I am reading Empires of Light about Westinghouse, GE, Edison and Tesla developing AC power distribution. The guys building a hydroelectric project at Niagara Falls wanted to use 162/3 Hz. 54 Hz is close to the US standard of 60. How did they come up with 162/3?

They also argued single phase, 2 and 3 phase.

In Europe, railroad electrification standards started using 16 2/3Hz systems because it was one third of the existing AC grid frequency of 50Hz. That made is easier to build rotary converters to convert between the grid frequency and the traction current frequency.

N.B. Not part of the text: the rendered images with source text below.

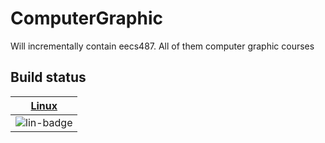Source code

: # ComputerGraphic
Will incrementally contain eecs487. All of them computer graphic courses

## Build status

| [Linux][lin-link] | 
| :---------------: | 
| ![lin-badge]      | 

[lin-badge]: https://magnum.travis-ci.com/ByzanTine/ComputerGraphic.svg?token=gzmzJHRhNY5i7jbRN3D5&branch=master "Travis build status"
[lin-link]:  https://magnum.travis-ci.com/ByzanTine/ComputerGraphic "Travis build status"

The Niagara hydro plant was always intended to supply power to the New York Central railroad (still does) and my guess is they wanted to take advantage of some of the same equipment already being used in Europe.

The electrified railroads in the northeast eventually went with a 25Hz system which is still in use today. The rotary converters are gone, though, replaced with very expensive heavy-duty solid state converters.

Thanks, friedo!

Here is a good PDF on the subject. It’s complicated.

Dennis

That’s about standardization, not why the Niagara guys wanted 162/3 Hertz, but interesting. Thanks!
Interesting that Japan is part 50 Hz and part 60 Hz because the areas bought their equipment from different sources, and they have AC DC AC converters to share electricity. Thanks again.

I wonder if the /3 comes from generating 3 phase current?

I don’t see how. the mains frequency comes from the speed of the alternator multiplied by half the number of poles per phase (n.b. it’d be clearer if you wrote it as 16-2/3 Hz, 162/3 is ambiguous.)

IIRC one reason is that if the generated supply is meant primarily to drive electric motors (e.g. rail) then lower AC frequencies are desirable for efficiency reasons, as in lower inductive losses in the motors themselves.

Just to be clear, you mean 16⅔ Hertz, right?

162/3=54.
I am reading it wrong? They finally agreed on 25 Hz.

The standard was 16.66 Hz, not 54.

Yes. you don’t divide the mains frequency by the number of phases. 162/3=54 is nonsense.

16 and 2/3. Or 16.666… if you prefer. One third of 50Hz.

Thanks!

to put a finer point on it, a polyphase alternator generates three electrical phases, all of the same frequency, all an equal number of degrees apart. in the US, it means the alternator outputs three 60 Hz sine waves spaced 120 degrees apart from each other. a 2-pole per phase alternator spins at 3600 rpm, a 4-pole per phase at 1800, 6-pole 1200 rpm, etc.